Il terzo vano del piano di terra era rappresentato dalla camera nuziale. Vi si accedeva in punta di piedi, come al sancta sanctorum, dallo stretto corridoio originante dall’ingresso e sviluppantesi per una decina di metri in senso longitudinale verso il cortile retrostante. Esso ospitava un armadio da lavoro che costituiva la “sartoria” di Severa Aru: diviso a metà questo accoglieva, nella parte superiore, tutto l’occorrente per il cucito e il ricamo, dai ferri agli uncinetti, e naturalmente filo, lana, tessuti, ecc., e in quella inferiore la Singer che pressoché ogni giorno ella metteva in azione per soddisfare le esigenze familiari e le richieste della clientela paesana. Da quest’ultima ricavava un reddito che, arrotondando le altre entrate, consentiva alla famiglia perfino il “lusso” di qualche collaboratrice ad ore.
Sartoria Aru
Severa Aru era una sarta e ricamatrice provetta, esperta del punto croce per la confezione della biancheria cifrata, di gran moda in quegli anni, ma bravissima anche alla calza o a maneggiare gli uncinetti per ottenerne splendidi pizzi e centrini. E non disdegnava certo di insegnare l’arte alle bambine, che anzi lei stessa stimolava ad applicarsi nel gioco che un domani poteva diventare un lavoro. Per loro aveva accantonato prezioso filo di lino – intere matasse – che però, dopo la sua morte, nessuno era più riuscito a rintracciare.

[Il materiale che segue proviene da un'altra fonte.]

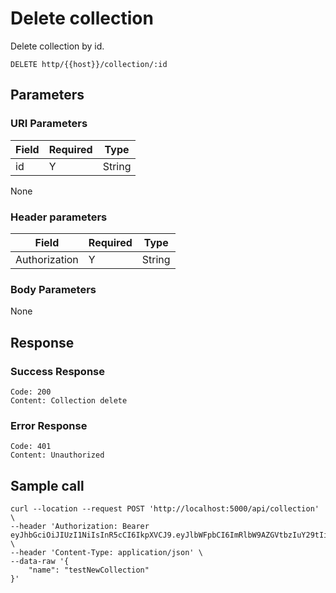# Delete collection
Delete collection by id.

```
DELETE http/{{host}}/collection/:id
```
## Parameters

### URI Parameters
| Field  | Required | Type|
| ------------- | ------------- | ----- |
| id  | Y| String |

None
### Header parameters
| Field  | Required | Type|
| ------------- | ------------- | ----- |
| Authorization  | Y| String |
### Body Parameters
None

## Response
### Success Response
```
Code: 200
Content: Collection delete
```
### Error Response
```
Code: 401
Content: Unauthorized
```

## Sample call
```
curl --location --request POST 'http://localhost:5000/api/collection' \
--header 'Authorization: Bearer eyJhbGciOiJIUzI1NiIsInR5cCI6IkpXVCJ9.eyJlbWFpbCI6ImRlbW9AZGVtbzIuY29tIiwidXNlcklkIjoiNjFiNWEyZDc3ZGI1MzI1ZTE3NWM3OGY2IiwiaWF0IjoxNjQwNDQ3MjQ0LCJleHAiOjE2NDA0NTA4NDR9.Tna84LLvyH8BB3tKVnUKAmuNQ4bSmNalJjyYATvLIX8' \
--header 'Content-Type: application/json' \
--data-raw '{
    "name": "testNewCollection"
}'
```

Come sarta da uomo aveva tagliato e cucito un’infinità di abiti, di giacche, corpetti e calzoni, ma può dirsi che non c’era capo col quale non si fosse misurata. La sua specialità era però il ricamo: in esso poteva meglio esprimere il gusto, e non solo l’arte, che la distingueva: ed ecco perciò le decine e decine di lenzuola al cui ornamento s’era applicata con religiosa dedizione, o gli scialli ed i grembiuli che, impreziositi dalle sue mani, erano l’oggetto dell’ammirazione di tutti.
I proventi della sartoria erano effettivamente discreti. A darne la misura s’era provata, una volta, Santina Onnis. Aveva raccontato che, volendo far pace col proprio sposo dopo qualche giorno di muso, la sua amica Severa gli aveva proposto di uscire insieme. Erano i giorni di Ferragosto e in paese si festeggiava San Lussorio. Lui aveva rifiutato, dissimulando impedimenti non meglio specificati. Gli era invece che rientrava dall’aver appena versato a ziu Cicciu Pintus – il macellaio e sensale di mandorle e di cento altri prodotti che tempo addietro gli aveva prestato parte del denaro necessario all’acquisto di un gran bel terreno dell’agro arburese – quasi l’intera sua paga della settimana o del mese. L’imbarazzo era lì, nella tasca vuota: una situazione che sarebbe durata ancora a lungo e che già gli aveva consigliato di cambiare strada quando stava per imbattersi in amici e compari che non sarebbe stato in grado di cumbidare.
Ma Severa Aru aveva nella propria tasca la migliore soluzione ad imbarazzi e perplessità: vi aveva infilato la mano e subito portato fuori monete e biglietti. Secondo legge di… compensazione, aveva appena incassato per i lavori che le erano stati ordinati e che aveva consegnato appunto quel giorno. C’era il tanto, e anche di più, di quel che suo marito aveva restituito a ziu Cicciu.